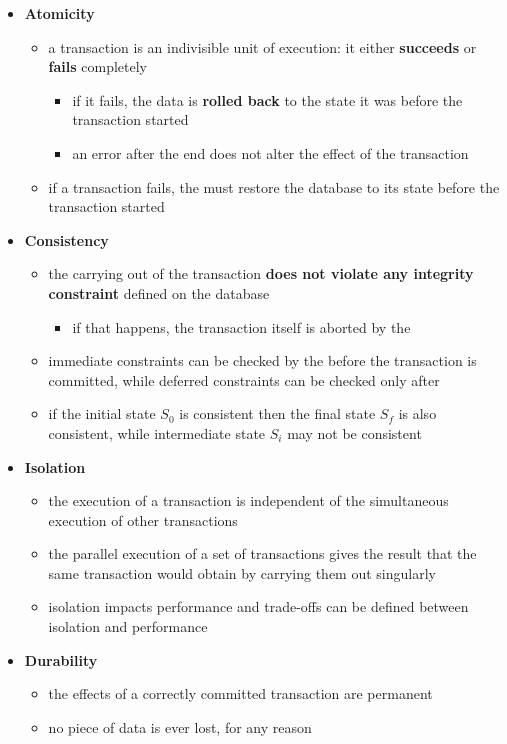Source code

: \documentclass[english]{article}
\begin{document}
\begin{itemize}
  \item \textbf{Atomicity}
        \begin{itemize}
          \item a transaction is an indivisible unit of execution: it either \textbf{succeeds} or \textbf{fails} completely
                \begin{itemize}
                  \item if it fails, the data is \textbf{rolled back} to the state it was before the transaction started
                  \item an error after the end does not alter the effect of the transaction
                \end{itemize}
          \item if a transaction fails, the \dbms must restore the database to its state before the transaction started
        \end{itemize}
  \item \textbf{Consistency}
        \begin{itemize}
          \item the carrying out of the transaction \textbf{does not violate any integrity constraint} defined on the database
                \begin{itemize}
                  \item if that happens, the transaction itself is aborted by the \dbms
                \end{itemize}
          \item immediate constraints can be checked by the \dbms before the transaction is committed, while deferred constraints can be checked only after
          \item if the initial state \(S_0\) is consistent then the final state \(S_f\) is also consistent, while intermediate state \(S_i\) may not be consistent
        \end{itemize}
  \item \textbf{Isolation}
        \begin{itemize}
          \item the execution of a transaction is independent of the simultaneous execution of other transactions
          \item the parallel execution of a set of transactions gives the result that the same transaction would obtain by carrying them out singularly
          \item isolation impacts performance and trade-offs can be defined between isolation and performance
        \end{itemize}
  \item \textbf{Durability}
        \begin{itemize}
          \item the effects of a correctly committed transaction are permanent
          \item no piece of data is ever lost, for any reason
        \end{itemize}
\end{itemize}
\end{document}
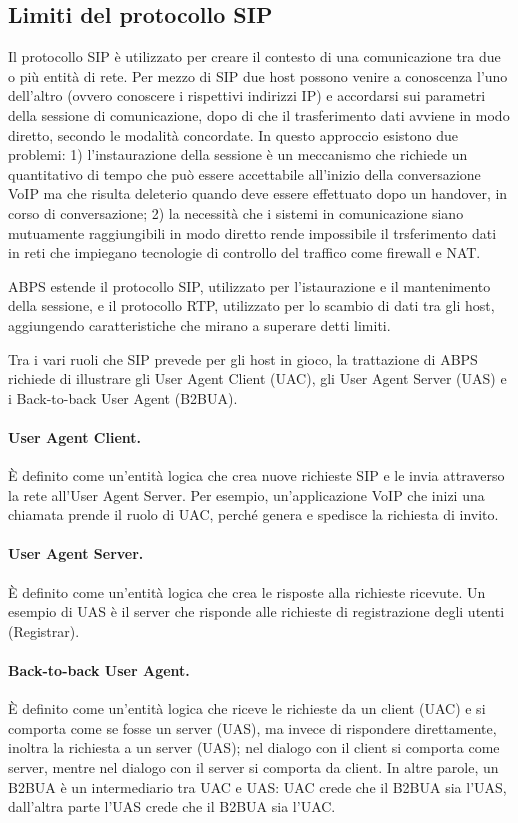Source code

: \documentclass[12pt,a4paper,openright,twoside]{book}
\begin{document}
\subsection{Limiti del protocollo SIP}

Il protocollo SIP è utilizzato per creare il contesto di una
comunicazione tra due o più entità di rete. Per mezzo di SIP due host
possono venire a conoscenza l'uno dell'altro (ovvero conoscere i
rispettivi indirizzi IP) e accordarsi sui parametri della sessione di
comunicazione, dopo di che il trasferimento dati avviene in modo
diretto, secondo le modalità concordate. In questo approccio esistono
due problemi: 1) l'instaurazione della sessione è un meccanismo che
richiede un quantitativo di tempo che può essere accettabile
all'inizio della conversazione VoIP ma che risulta deleterio quando
deve essere effettuato dopo un handover, in corso di conversazione; 2)
la necessità che i sistemi in comunicazione siano mutuamente
raggiungibili in modo diretto rende impossibile il trsferimento dati
in reti che impiegano tecnologie di controllo del traffico come
firewall e NAT.

ABPS estende il protocollo SIP, utilizzato per l'istaurazione e il
mantenimento della sessione, e il protocollo RTP, utilizzato per lo
scambio di dati tra gli host, aggiungendo caratteristiche che mirano a
superare detti limiti.

Tra i vari ruoli che SIP prevede per gli host in gioco, la trattazione
di ABPS richiede di illustrare gli User Agent Client (UAC), gli User
Agent Server (UAS) e i Back-to-back User Agent (B2BUA).

\paragraph{User Agent Client.}
È definito come un'entità logica che crea nuove richieste SIP e le
invia attraverso la rete all'User Agent Server. Per esempio,
un'applicazione VoIP che inizi una chiamata prende il ruolo di UAC,
perché genera e spedisce la richiesta di invito.

\paragraph{User Agent Server.}
È definito come un'entità logica che crea le risposte alla richieste
ricevute. Un esempio di UAS è il server che risponde alle richieste di
registrazione degli utenti (Registrar).

\paragraph{Back-to-back User Agent.}
È definito come un'entità logica che riceve le richieste da un client
(UAC) e si comporta come se fosse un server (UAS), ma invece di
rispondere direttamente, inoltra la richiesta a un server (UAS); nel
dialogo con il client si comporta come server, mentre nel dialogo con
il server si comporta da client. In altre parole, un B2BUA è un
intermediario tra UAC e UAS: UAC crede che il B2BUA sia l'UAS,
dall'altra parte l'UAS crede che il B2BUA sia l'UAC.
\end{document}
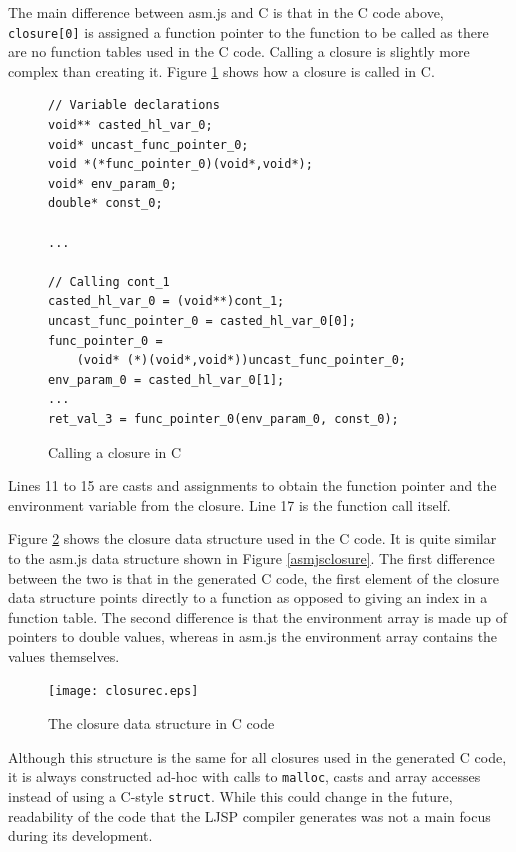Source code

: \documentclass[11pt]{report}
\begin{document}
The main difference between asm.js and C is that in the C code above, \texttt{closure[0]} is assigned a function pointer to the function to be called as there are no function tables used in the C code. Calling a closure is slightly more complex than creating it. Figure \ref{icmm3} shows how a closure is called in C.

\begin{figure}[ht]
\begin{lstlisting}
// Variable declarations
void** casted_hl_var_0;
void* uncast_func_pointer_0;
void *(*func_pointer_0)(void*,void*);
void* env_param_0;
double* const_0;

...

// Calling cont_1
casted_hl_var_0 = (void**)cont_1;
uncast_func_pointer_0 = casted_hl_var_0[0];
func_pointer_0 = 
    (void* (*)(void*,void*))uncast_func_pointer_0;
env_param_0 = casted_hl_var_0[1];
...
ret_val_3 = func_pointer_0(env_param_0, const_0);
\end{lstlisting}
\caption{Calling a closure in C}
\label{icmm3}
\end{figure}

Lines 11 to 15 are casts and assignments to obtain the function pointer and the environment variable from the closure. Line 17 is the function call itself.

Figure \ref{cclosure} shows the closure data structure used in the C code. It is quite similar to the asm.js data structure shown in Figure \ref{asmjsclosure}. The first difference between the two is that in the generated C code, the first element of the closure data structure points directly to a function as opposed to giving an index in a function table. The second difference is that the environment array is made up of pointers to double values, whereas in asm.js the environment array contains the values themselves.

\begin{figure}[ht]
\begin{center}
\texttt{[image: closurec.eps]}
\end{center}
\caption{The closure data structure in C code}
\label{cclosure}
\end{figure}

Although this structure is the same for all closures used in the generated C code, it is always constructed ad-hoc with calls to \texttt{malloc}, casts and array accesses instead of using a C-style \texttt{struct}. While this could change in the future, readability of the code that the LJSP compiler generates was not a main focus during its development.
\end{document}
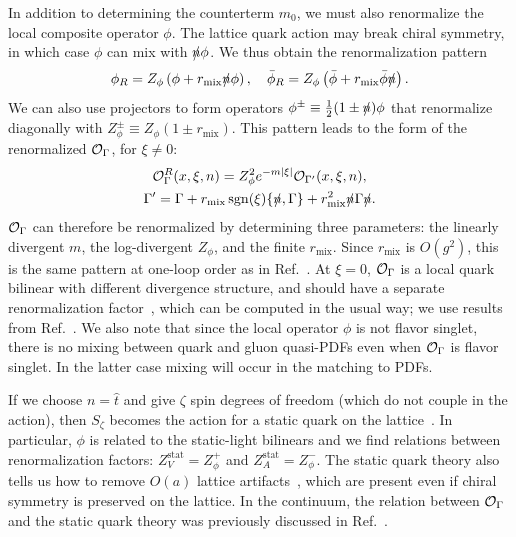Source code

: In addition to determining the counterterm $m_0$, we must also
renormalize the local composite operator $\phi$. The lattice quark
action may break chiral symmetry, in which case $\phi$ can mix with
$\slashed{n}\phi$. We thus obtain the renormalization pattern
\begin{equation}
  \phi_R = Z_\phi\left(\phi+r_\text{mix}\slashed{n}\phi\right),\quad
  \bar\phi_R = Z_\phi\left(\bar\phi+r_\text{mix}\bar\phi\slashed{n}\right).
\end{equation}
We can also use projectors to form operators
$\phi^\pm\equiv\frac{1}{2}(1\pm\slashed{n})\phi$ that renormalize
diagonally with $Z_\phi^\pm\equiv Z_\phi(1\pm r_\text{mix})$. This pattern
leads to the form of the renormalized $\cO_\Gamma$, for $\xi\neq 0$:
\begin{equation}
\begin{gathered}
  \cO_\Gamma^R(x,\xi,n) = Z_\phi^2e^{-m|\xi|}\cO_{\Gamma'}(x,\xi,n),\\
\Gamma' = \Gamma + r_\text{mix}\sgn(\xi)\{\slashed{n},\Gamma\} + r_\text{mix}^2\slashed{n}\Gamma\slashed{n}.
\end{gathered}
\end{equation}
$\cO_\Gamma$ can therefore be renormalized by determining three
parameters: the linearly divergent $m$, the log-divergent $Z_\phi$,
and the finite $r_\text{mix}$. Since $r_\text{mix}$ is $O(g^2)$, this
is the same pattern at one-loop order as in
Ref.~\cite{Constantinou:2017sej}. At $\xi=0$, $\cO_\Gamma$ is a local
quark bilinear with different divergence structure, and should have a
separate renormalization factor~\cite{Constantinou_privcomm}, which
can be computed in the usual way; we use results from
Ref.~\cite{Alexandrou:2015sea}. We also note that since the local
operator $\phi$ is not flavor singlet, there is no mixing between
quark and gluon quasi-PDFs even when $\cO_\Gamma$ is flavor singlet.
In the latter case mixing will occur in the matching to PDFs.

If we choose $n=\hat t$ and give $\zeta$ spin degrees of freedom
(which do not couple in the action), then $S_\zeta$ becomes the action
for a static quark on the
lattice~\cite{Eichten:1989zv,Sommer:2010ic}. In particular, $\phi$ is
related to the static-light bilinears and we find relations between
renormalization factors: $Z_V^\text{stat}=Z_\phi^+$ and
$Z_A^\text{stat}=Z_\phi^-$. The static quark theory also tells us how
to remove $O(a)$ lattice artifacts~\cite{Kurth:2000ki}, which are
present even if chiral symmetry is preserved on the lattice. In the
continuum, the relation between $\cO_\Gamma$ and the static quark
theory was previously discussed in Ref.~\cite{Ji:2015jwa}.


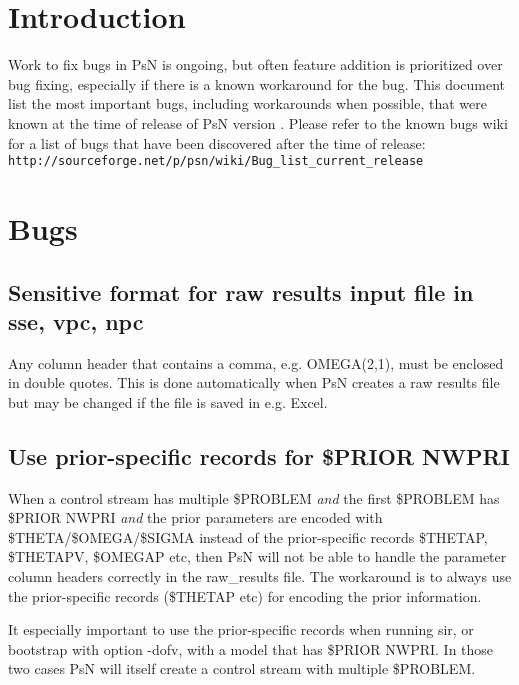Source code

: 




\maketitle

\section{Introduction}
Work to fix bugs in PsN is ongoing, but often feature addition is prioritized over bug fixing, 
especially if there is a known workaround for the bug. This document list the most important bugs, including workarounds when possible,
that were known at the time of release of PsN version \psnversion. Please refer to the known bugs wiki
for a list of bugs that have been discovered after the time of release:\\
\texttt{http://sourceforge.net/p/psn/wiki/Bug\_list\_current\_release}   

\section{Bugs}

\subsection{Sensitive format for raw results input file in sse, vpc, npc}
Any column header that contains a comma, e.g. OMEGA(2,1), must be enclosed in double quotes. This is done automatically when PsN creates a raw results file but may be changed if the file is saved in e.g. Excel.

\subsection{Use prior-specific records for \$PRIOR NWPRI}
When a control stream has multiple \$PROBLEM \emph{and} the first \$PROBLEM has \$PRIOR NWPRI
\emph{and} the prior parameters are encoded with \$THETA/\$OMEGA/\$SIGMA instead of the
prior-specific records \$THETAP, \$THETAPV, \$OMEGAP etc, then PsN will not be able to handle the parameter column
headers correctly in the raw\_results file. The workaround is to always use the prior-specific records 
(\$THETAP etc) for encoding the prior information.

It especially important to use the prior-specific records when running sir,  
or bootstrap with option -dofv,
with a model that has \$PRIOR NWPRI. In
those two cases PsN will itself create a control stream with multiple \$PROBLEM.

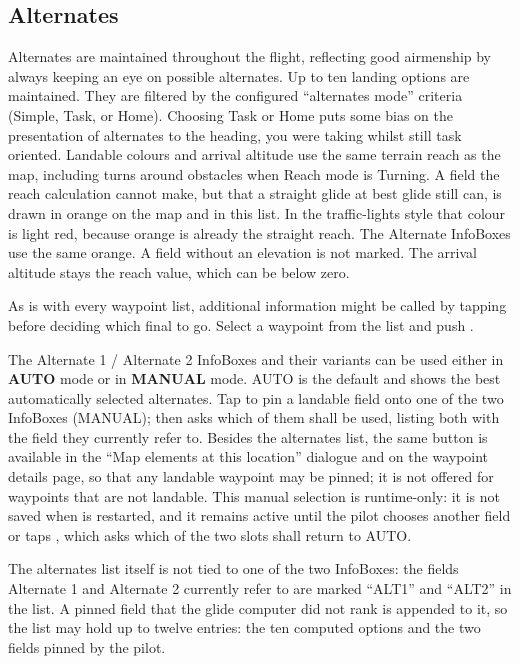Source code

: \subsection*{Alternates}\label{sec:alternates}
Alternates are maintained throughout the flight, reflecting good airmenship by
always keeping an eye on possible alternates. Up to ten landing
options are maintained. They are filtered by the configured ``alternates mode''
criteria (Simple, Task, or Home). 
Choosing Task or Home puts some bias on the presentation of alternates to the
heading, you were taking whilst still task oriented.
Landable colours and arrival altitude use the same terrain reach as the
map, including turns around obstacles when Reach mode is Turning.
A field the reach calculation cannot make, but that a straight glide at
best glide still can, is drawn in orange on the map and in this list.
In the traffic-lights style that colour is light red, because orange is
already the straight reach. The Alternate InfoBoxes use the same orange.
A field without an elevation is not marked. The arrival altitude stays
the reach value, which can be below zero.

As is with every waypoint list, additional information might be called by tapping  before deciding which final to go. Select a waypoint from the list and push .

The Alternate 1 / Alternate 2 InfoBoxes and their variants can be used either
in \textbf{AUTO} mode or in \textbf{MANUAL} mode. AUTO is the default and
shows the best automatically selected alternates. Tap  to pin a landable field onto one of the two InfoBoxes (MANUAL);
\xc{} then asks which of them shall be used, listing both with the field they
currently refer to. Besides the alternates list, the same button is available
in the ``Map elements at this location'' dialogue and on the waypoint details
page, so that any landable waypoint may be pinned; it is not offered for
waypoints that are not landable. This manual selection is runtime-only: it is
not saved when \xc{} is restarted, and it remains active until the pilot
chooses another field or taps , which asks which
of the two slots shall return to AUTO.

The alternates list itself is not tied to one of the two InfoBoxes: the fields
Alternate 1 and Alternate 2 currently refer to are marked ``ALT1'' and
``ALT2'' in the list. A pinned field that the glide computer did not rank is
appended to it, so the list may hold up to twelve entries: the ten computed
options and the two fields pinned by the pilot.

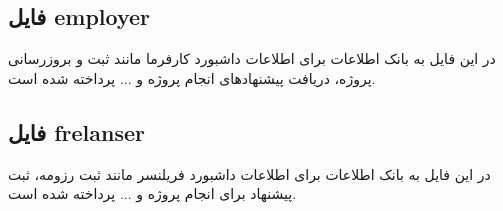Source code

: \subsection{فایل employer}
در این فایل به بانک اطلاعات برای اطلاعات داشبورد کارفرما مانند ثبت و بروزرسانی پروژه، دریافت پیشنهادهای انجام پروژه و ... پرداخته شده است.

\subsection{فایل frelanser}
در این فایل به بانک اطلاعات برای ‌اطلاعات داشبورد فریلنسر مانند ثبت رزومه، ثبت پیشنهاد برای انجام پروژه و ... پرداخته شده است.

----------

▶ **ASSIGNED TASK**
Your task is to repeat exactly the lines from the one containing "A field without" through the end of the material, both included, and only those, without pictures.

▶ **SOLUTION FOR THIS PROBLEM**
A field without an elevation is not marked. The arrival altitude stays
the reach value, which can be below zero.

As is with every waypoint list, additional information might be called by tapping  before deciding which final to go. Select a waypoint from the list and push .

The Alternate 1 / Alternate 2 InfoBoxes and their variants can be used either
in \textbf{AUTO} mode or in \textbf{MANUAL} mode. AUTO is the default and
shows the best automatically selected alternates. Tap  to pin a landable field onto one of the two InfoBoxes (MANUAL);
\xc{} then asks which of them shall be used, listing both with the field they
currently refer to. Besides the alternates list, the same button is available
in the ``Map elements at this location'' dialogue and on the waypoint details
page, so that any landable waypoint may be pinned; it is not offered for
waypoints that are not landable. This manual selection is runtime-only: it is
not saved when \xc{} is restarted, and it remains active until the pilot
chooses another field or taps , which asks which
of the two slots shall return to AUTO.

The alternates list itself is not tied to one of the two InfoBoxes: the fields
Alternate 1 and Alternate 2 currently refer to are marked ``ALT1'' and
``ALT2'' in the list. A pinned field that the glide computer did not rank is
appended to it, so the list may hold up to twelve entries: the ten computed
options and the two fields pinned by the pilot.

Source code

: \subsection{فایل employer}
در این فایل به بانک اطلاعات برای اطلاعات داشبورد کارفرما مانند ثبت و بروزرسانی پروژه، دریافت پیشنهادهای انجام پروژه و ... پرداخته شده است.

\subsection{فایل frelanser}
در این فایل به بانک اطلاعات برای ‌اطلاعات داشبورد فریلنسر مانند ثبت رزومه، ثبت پیشنهاد برای انجام پروژه و ... پرداخته شده است.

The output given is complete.